Welcome to The Roots Of It All
Food stories, Motherhood, & Green Tomatoes.
Welcome to The Roots Of It All, a newsletter from Leftovers Community. This is our first edition! Thanks for joining us here. We’ll start with a hello from our founders, food journalist Jessica Vaughn Martin (hello, it’s me!) and Chef Gaby Weir Vera. We believe that food paired with story builds connection - people to people, people to food, food to the present, past, and future. Food and story, on the plate and in words, are intertwined here. You can learn more about us and our mission over at leftoverscommunity.org.
It’s fitting that we’re sending our first newsletter out into the world on Mother’s Day. Parents have a direct hand in crafting someone’s food story. As mothers and as daughters, Gaby and I know this well. It’s something I think about a lot.
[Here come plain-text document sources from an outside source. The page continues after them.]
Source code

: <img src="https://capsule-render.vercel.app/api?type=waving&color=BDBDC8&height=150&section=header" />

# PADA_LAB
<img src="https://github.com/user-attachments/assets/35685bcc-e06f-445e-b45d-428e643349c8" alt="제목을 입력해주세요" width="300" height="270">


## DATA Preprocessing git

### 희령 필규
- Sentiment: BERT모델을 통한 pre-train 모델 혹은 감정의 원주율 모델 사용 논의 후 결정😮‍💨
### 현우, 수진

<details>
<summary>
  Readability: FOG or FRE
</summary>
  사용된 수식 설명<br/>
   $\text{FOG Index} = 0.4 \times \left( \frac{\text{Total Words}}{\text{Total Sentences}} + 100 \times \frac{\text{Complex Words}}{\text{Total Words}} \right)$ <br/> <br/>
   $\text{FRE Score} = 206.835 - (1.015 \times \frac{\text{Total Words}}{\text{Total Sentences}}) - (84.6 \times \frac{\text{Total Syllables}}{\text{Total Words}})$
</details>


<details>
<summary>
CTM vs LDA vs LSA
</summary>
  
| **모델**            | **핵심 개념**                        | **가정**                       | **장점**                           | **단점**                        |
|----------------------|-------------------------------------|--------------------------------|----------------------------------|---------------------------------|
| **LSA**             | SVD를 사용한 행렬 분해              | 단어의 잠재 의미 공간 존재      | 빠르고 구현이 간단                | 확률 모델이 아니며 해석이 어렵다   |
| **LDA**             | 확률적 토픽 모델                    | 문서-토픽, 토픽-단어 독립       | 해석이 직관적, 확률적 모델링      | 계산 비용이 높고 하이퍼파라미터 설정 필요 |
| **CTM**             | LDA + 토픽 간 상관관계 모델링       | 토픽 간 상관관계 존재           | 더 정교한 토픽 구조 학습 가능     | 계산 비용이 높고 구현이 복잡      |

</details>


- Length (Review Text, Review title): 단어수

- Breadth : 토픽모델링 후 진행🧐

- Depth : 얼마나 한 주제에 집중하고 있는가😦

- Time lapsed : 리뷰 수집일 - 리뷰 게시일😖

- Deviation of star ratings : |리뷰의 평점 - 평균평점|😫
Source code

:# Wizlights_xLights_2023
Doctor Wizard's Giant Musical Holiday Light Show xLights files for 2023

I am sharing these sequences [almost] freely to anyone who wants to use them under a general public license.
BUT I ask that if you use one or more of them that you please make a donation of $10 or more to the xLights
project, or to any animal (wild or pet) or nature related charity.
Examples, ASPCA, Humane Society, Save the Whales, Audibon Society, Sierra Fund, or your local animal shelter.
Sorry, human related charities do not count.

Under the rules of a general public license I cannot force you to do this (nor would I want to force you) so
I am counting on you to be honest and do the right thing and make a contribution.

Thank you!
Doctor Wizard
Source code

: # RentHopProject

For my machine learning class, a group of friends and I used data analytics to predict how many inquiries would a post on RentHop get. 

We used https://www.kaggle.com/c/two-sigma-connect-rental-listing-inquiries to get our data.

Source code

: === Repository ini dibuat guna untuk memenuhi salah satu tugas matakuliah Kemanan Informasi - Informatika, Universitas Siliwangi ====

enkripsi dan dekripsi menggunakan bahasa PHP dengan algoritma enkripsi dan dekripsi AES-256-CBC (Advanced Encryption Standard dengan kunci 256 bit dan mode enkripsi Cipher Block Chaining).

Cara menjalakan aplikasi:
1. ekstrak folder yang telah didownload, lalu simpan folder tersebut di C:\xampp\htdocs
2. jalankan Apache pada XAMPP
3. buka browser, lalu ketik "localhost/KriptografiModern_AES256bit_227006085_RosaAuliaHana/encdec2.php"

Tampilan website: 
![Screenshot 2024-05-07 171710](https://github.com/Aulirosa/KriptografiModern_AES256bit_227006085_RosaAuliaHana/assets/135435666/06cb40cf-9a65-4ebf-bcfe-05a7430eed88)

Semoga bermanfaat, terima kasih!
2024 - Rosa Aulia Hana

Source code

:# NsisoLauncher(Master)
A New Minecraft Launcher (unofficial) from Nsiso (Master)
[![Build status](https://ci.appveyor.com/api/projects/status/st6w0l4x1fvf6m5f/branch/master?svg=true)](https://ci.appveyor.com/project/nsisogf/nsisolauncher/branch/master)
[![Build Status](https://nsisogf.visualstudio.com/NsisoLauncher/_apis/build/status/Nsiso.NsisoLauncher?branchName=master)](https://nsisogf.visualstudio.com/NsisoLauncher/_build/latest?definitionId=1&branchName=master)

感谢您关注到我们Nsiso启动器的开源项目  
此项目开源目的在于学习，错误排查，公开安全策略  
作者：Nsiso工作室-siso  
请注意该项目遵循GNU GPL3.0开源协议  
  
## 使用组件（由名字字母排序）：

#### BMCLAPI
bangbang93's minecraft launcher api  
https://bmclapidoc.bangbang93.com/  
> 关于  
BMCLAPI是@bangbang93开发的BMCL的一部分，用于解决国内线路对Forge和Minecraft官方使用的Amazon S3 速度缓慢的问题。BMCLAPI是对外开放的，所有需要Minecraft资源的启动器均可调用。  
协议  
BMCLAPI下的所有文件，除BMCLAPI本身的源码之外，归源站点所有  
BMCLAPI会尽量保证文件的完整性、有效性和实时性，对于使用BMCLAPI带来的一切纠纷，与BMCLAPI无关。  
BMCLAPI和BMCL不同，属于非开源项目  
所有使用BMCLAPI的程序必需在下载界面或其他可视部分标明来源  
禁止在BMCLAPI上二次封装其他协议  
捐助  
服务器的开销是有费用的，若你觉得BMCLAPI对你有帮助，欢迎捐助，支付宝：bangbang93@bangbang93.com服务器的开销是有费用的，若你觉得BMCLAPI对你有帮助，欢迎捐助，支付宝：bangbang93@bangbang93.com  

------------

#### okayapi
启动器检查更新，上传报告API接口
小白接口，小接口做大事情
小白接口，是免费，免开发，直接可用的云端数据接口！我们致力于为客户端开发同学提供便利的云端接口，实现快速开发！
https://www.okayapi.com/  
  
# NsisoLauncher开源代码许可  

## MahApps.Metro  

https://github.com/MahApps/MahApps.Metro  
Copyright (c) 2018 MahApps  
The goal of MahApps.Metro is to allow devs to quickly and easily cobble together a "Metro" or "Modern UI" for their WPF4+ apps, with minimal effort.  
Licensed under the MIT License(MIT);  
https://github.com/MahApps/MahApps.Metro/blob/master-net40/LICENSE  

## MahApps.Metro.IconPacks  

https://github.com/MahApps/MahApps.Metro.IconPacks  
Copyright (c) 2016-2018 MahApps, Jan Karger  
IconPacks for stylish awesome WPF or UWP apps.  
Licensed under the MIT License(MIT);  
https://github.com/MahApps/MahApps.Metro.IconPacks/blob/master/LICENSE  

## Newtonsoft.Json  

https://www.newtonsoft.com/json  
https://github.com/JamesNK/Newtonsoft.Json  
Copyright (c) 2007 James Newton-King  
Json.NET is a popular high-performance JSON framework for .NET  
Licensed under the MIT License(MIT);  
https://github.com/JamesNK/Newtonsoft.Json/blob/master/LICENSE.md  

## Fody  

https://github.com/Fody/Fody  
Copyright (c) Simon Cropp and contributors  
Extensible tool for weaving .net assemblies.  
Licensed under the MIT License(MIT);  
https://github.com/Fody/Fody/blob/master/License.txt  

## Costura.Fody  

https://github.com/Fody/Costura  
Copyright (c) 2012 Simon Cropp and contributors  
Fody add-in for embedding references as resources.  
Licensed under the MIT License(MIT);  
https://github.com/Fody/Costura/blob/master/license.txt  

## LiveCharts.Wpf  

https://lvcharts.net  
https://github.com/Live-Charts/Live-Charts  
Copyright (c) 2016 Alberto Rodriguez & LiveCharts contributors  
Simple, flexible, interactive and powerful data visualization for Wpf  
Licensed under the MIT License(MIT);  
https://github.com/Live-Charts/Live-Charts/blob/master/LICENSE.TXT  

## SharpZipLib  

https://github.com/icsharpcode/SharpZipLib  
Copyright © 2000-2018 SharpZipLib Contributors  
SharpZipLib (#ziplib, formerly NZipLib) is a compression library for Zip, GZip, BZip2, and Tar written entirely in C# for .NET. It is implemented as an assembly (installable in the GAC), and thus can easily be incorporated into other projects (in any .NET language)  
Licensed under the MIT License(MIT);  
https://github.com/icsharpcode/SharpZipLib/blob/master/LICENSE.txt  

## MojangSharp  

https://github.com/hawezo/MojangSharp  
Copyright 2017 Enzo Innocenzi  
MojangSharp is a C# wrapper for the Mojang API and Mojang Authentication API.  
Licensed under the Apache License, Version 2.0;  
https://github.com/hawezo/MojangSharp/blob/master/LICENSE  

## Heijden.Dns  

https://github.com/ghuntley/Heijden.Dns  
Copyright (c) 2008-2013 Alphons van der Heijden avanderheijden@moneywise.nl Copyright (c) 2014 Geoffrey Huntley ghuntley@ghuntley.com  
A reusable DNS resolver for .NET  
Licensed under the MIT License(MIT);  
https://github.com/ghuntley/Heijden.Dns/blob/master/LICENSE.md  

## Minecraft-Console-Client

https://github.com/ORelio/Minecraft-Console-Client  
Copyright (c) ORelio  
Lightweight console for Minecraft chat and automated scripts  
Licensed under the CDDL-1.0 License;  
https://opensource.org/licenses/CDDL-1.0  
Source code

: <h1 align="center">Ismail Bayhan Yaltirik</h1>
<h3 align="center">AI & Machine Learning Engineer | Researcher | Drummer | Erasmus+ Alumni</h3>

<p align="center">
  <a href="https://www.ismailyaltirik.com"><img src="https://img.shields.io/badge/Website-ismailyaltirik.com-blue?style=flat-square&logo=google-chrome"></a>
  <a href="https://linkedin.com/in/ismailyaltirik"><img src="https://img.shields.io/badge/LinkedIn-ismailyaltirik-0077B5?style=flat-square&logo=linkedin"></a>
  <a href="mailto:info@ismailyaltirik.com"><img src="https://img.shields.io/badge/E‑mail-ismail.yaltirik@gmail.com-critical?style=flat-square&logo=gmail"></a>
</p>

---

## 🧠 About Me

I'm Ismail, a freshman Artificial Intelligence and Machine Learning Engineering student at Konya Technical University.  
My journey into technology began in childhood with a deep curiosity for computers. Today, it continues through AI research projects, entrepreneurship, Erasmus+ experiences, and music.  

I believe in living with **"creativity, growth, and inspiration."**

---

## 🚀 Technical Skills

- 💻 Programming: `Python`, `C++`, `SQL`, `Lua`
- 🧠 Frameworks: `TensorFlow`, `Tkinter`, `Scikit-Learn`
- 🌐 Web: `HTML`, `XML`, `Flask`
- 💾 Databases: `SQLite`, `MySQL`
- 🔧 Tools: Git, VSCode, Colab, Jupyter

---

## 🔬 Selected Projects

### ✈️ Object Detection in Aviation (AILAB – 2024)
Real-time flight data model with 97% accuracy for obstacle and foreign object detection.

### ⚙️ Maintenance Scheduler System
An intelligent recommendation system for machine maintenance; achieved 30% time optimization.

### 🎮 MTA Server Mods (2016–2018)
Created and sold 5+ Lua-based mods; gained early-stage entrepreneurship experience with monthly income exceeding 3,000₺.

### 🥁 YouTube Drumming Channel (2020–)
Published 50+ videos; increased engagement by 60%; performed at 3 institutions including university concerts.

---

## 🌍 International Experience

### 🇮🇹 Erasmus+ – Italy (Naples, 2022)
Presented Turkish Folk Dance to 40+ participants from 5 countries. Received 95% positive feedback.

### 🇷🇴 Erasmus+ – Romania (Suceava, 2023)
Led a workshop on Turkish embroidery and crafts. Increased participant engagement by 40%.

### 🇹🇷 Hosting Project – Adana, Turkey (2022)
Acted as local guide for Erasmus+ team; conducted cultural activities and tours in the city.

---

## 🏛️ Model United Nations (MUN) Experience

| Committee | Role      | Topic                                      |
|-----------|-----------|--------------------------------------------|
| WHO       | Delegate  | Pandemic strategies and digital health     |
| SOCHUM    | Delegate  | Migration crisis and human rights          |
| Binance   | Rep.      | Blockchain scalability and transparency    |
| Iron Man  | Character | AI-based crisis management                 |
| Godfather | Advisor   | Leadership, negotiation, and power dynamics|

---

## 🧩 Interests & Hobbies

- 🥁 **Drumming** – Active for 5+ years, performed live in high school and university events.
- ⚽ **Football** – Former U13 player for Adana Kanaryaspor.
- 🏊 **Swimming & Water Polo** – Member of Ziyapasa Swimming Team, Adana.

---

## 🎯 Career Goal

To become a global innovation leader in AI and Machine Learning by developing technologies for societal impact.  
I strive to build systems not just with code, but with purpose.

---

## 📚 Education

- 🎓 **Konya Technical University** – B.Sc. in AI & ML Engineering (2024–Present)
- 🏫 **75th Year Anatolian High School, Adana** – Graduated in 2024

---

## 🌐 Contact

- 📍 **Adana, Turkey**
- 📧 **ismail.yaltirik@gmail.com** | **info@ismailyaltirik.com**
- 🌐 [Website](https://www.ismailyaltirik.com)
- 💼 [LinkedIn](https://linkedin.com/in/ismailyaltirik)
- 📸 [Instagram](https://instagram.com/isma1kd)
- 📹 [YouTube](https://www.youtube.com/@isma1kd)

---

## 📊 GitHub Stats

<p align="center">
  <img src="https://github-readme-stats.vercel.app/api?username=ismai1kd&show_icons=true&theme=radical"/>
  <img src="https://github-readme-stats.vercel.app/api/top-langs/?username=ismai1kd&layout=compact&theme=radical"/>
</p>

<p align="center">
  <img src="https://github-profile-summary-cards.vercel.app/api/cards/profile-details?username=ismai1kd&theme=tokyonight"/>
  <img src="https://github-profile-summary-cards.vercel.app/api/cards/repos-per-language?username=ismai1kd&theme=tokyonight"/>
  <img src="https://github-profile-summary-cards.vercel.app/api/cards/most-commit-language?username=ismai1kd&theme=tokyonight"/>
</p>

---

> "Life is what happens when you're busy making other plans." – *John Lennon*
And I realized awhile ago that tomatoes have become a central character in my own food story - and those of my children. There’s a photo of me as a toddler eating a bright red, juicy, tomato like an apple. My grandparents ate them fresh, sliced and salted in the summer. My mother’s Louisiana upbringings made appearances in tomato laden jambalaya suppers on our table. Marcella Hazan’s tomato sauce is one of the first recipes I added to my young family’s house menu. And now, we plant them each year in our small garden. Tomatoes on the table bring me comfort. They evoke a sense of home, of rootedness.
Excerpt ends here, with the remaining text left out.